§ **How to complete this task**
Only one span belongs in the answer: the line holding "Spring Boot为内嵌的Tomcat(8和7)，Jetty 9和Undertow提供WebSockets自动配置。" through the last line of the entries below, retyped exactly.
Input Block Start
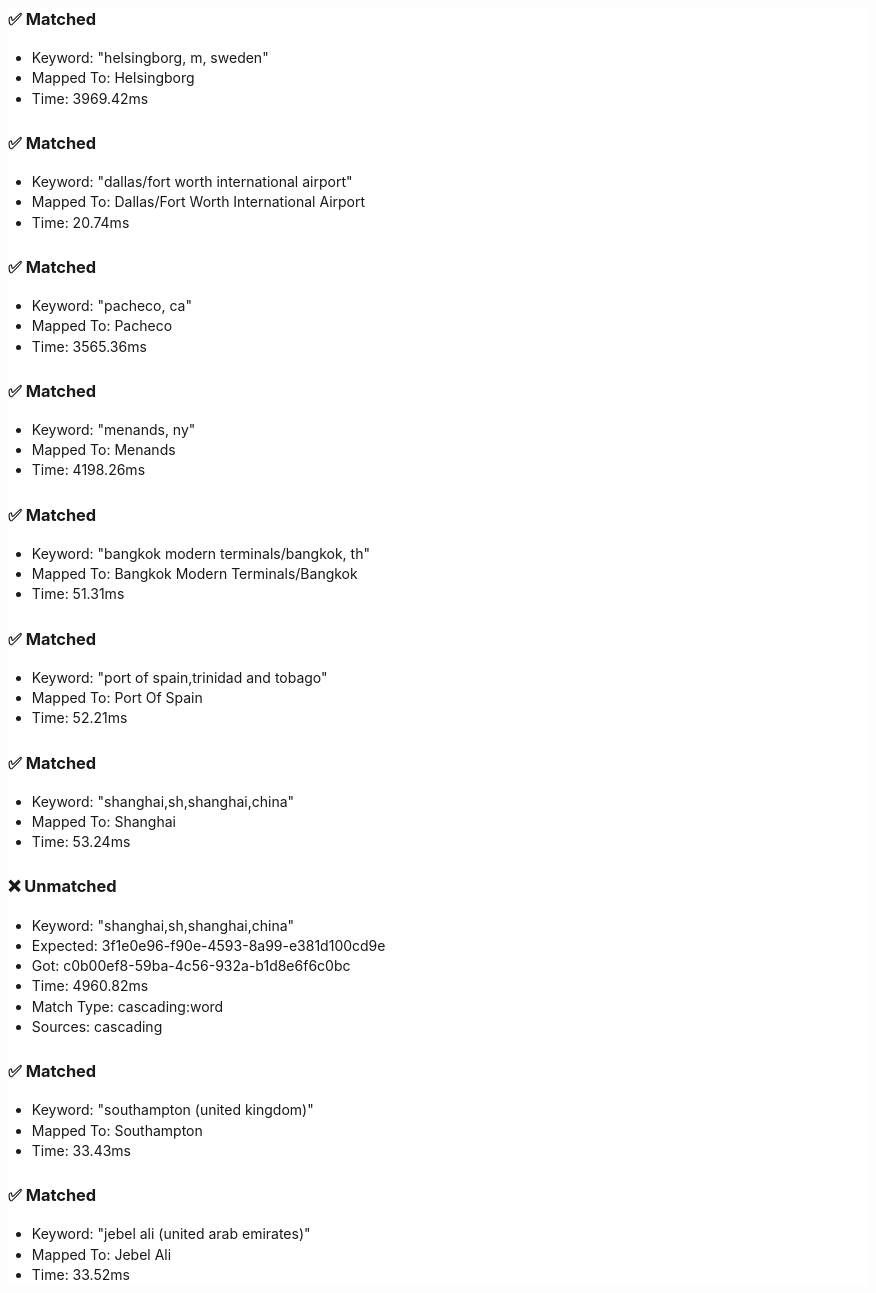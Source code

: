 ### ✅ Matched
- Keyword: "helsingborg, m, sweden"
- Mapped To: Helsingborg
- Time: 3969.42ms

### ✅ Matched
- Keyword: "dallas/fort worth international airport"
- Mapped To: Dallas/Fort Worth International Airport
- Time: 20.74ms

### ✅ Matched
- Keyword: "pacheco, ca"
- Mapped To: Pacheco
- Time: 3565.36ms

### ✅ Matched
- Keyword: "menands, ny"
- Mapped To: Menands
- Time: 4198.26ms

### ✅ Matched
- Keyword: "bangkok modern terminals/bangkok, th"
- Mapped To: Bangkok Modern Terminals/Bangkok
- Time: 51.31ms

### ✅ Matched
- Keyword: "port of spain,trinidad and tobago"
- Mapped To: Port Of Spain
- Time: 52.21ms

### ✅ Matched
- Keyword: "shanghai,sh,shanghai,china"
- Mapped To: Shanghai
- Time: 53.24ms

### ❌ Unmatched
- Keyword: "shanghai,sh,shanghai,china"
- Expected: 3f1e0e96-f90e-4593-8a99-e381d100cd9e
- Got: c0b00ef8-59ba-4c56-932a-b1d8e6f6c0bc
- Time: 4960.82ms
- Match Type: cascading:word
- Sources: cascading

### ✅ Matched
- Keyword: "southampton (united kingdom)"
- Mapped To: Southampton
- Time: 33.43ms

### ✅ Matched
- Keyword: "jebel ali (united arab emirates)"
- Mapped To: Jebel Ali
- Time: 33.52ms
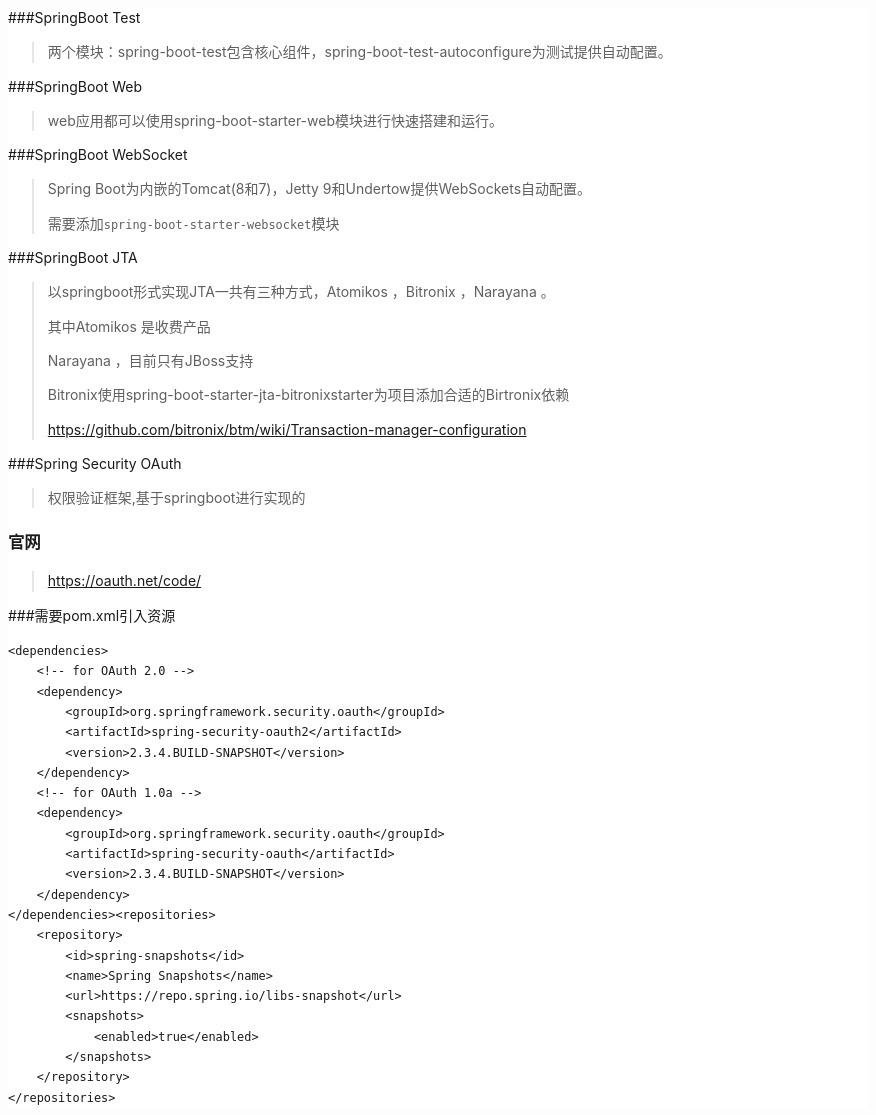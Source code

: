 ###SpringBoot Test

> 两个模块：spring-boot-test包含核心组件，spring-boot-test-autoconfigure为测试提供自动配置。 

###SpringBoot Web

> web应用都可以使用spring-boot-starter-web模块进行快速搭建和运行。 

###SpringBoot WebSocket

> Spring Boot为内嵌的Tomcat(8和7)，Jetty 9和Undertow提供WebSockets自动配置。 
>
> 需要添加`spring-boot-starter-websocket`模块 

###SpringBoot  JTA

> 以springboot形式实现JTA一共有三种方式，Atomikos ，Bitronix ，Narayana 。
>
> 其中Atomikos 是收费产品
>
> Narayana ，目前只有JBoss支持
>
> Bitronix使用spring-boot-starter-jta-bitronixstarter为项目添加合适的Birtronix依赖
>
> https://github.com/bitronix/btm/wiki/Transaction-manager-configuration

###Spring Security OAuth

> 权限验证框架,基于springboot进行实现的

### 官网

> https://oauth.net/code/

###需要pom.xml引入资源

```
<dependencies>
    <!-- for OAuth 2.0 -->
    <dependency>
        <groupId>org.springframework.security.oauth</groupId>
        <artifactId>spring-security-oauth2</artifactId>
        <version>2.3.4.BUILD-SNAPSHOT</version>
    </dependency>
    <!-- for OAuth 1.0a -->
    <dependency>
        <groupId>org.springframework.security.oauth</groupId>
        <artifactId>spring-security-oauth</artifactId>
        <version>2.3.4.BUILD-SNAPSHOT</version>
    </dependency>
</dependencies><repositories>
    <repository>
        <id>spring-snapshots</id>
        <name>Spring Snapshots</name>
        <url>https://repo.spring.io/libs-snapshot</url>
        <snapshots>
            <enabled>true</enabled>
        </snapshots>
    </repository>
</repositories>
```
Input Block End
§ **Answer box**
> Spring Boot为内嵌的Tomcat(8和7)，Jetty 9和Undertow提供WebSockets自动配置。 
>
> 需要添加`spring-boot-starter-websocket`模块 

###SpringBoot  JTA

> 以springboot形式实现JTA一共有三种方式，Atomikos ，Bitronix ，Narayana 。
>
> 其中Atomikos 是收费产品
>
> Narayana ，目前只有JBoss支持
>
> Bitronix使用spring-boot-starter-jta-bitronixstarter为项目添加合适的Birtronix依赖
>
> https://github.com/bitronix/btm/wiki/Transaction-manager-configuration

###Spring Security OAuth

> 权限验证框架,基于springboot进行实现的

### 官网

> https://oauth.net/code/

###需要pom.xml引入资源

```
<dependencies>
    <!-- for OAuth 2.0 -->
    <dependency>
        <groupId>org.springframework.security.oauth</groupId>
        <artifactId>spring-security-oauth2</artifactId>
        <version>2.3.4.BUILD-SNAPSHOT</version>
    </dependency>
    <!-- for OAuth 1.0a -->
    <dependency>
        <groupId>org.springframework.security.oauth</groupId>
        <artifactId>spring-security-oauth</artifactId>
        <version>2.3.4.BUILD-SNAPSHOT</version>
    </dependency>
</dependencies><repositories>
    <repository>
        <id>spring-snapshots</id>
        <name>Spring Snapshots</name>
        <url>https://repo.spring.io/libs-snapshot</url>
        <snapshots>
            <enabled>true</enabled>
        </snapshots>
    </repository>
</repositories>
```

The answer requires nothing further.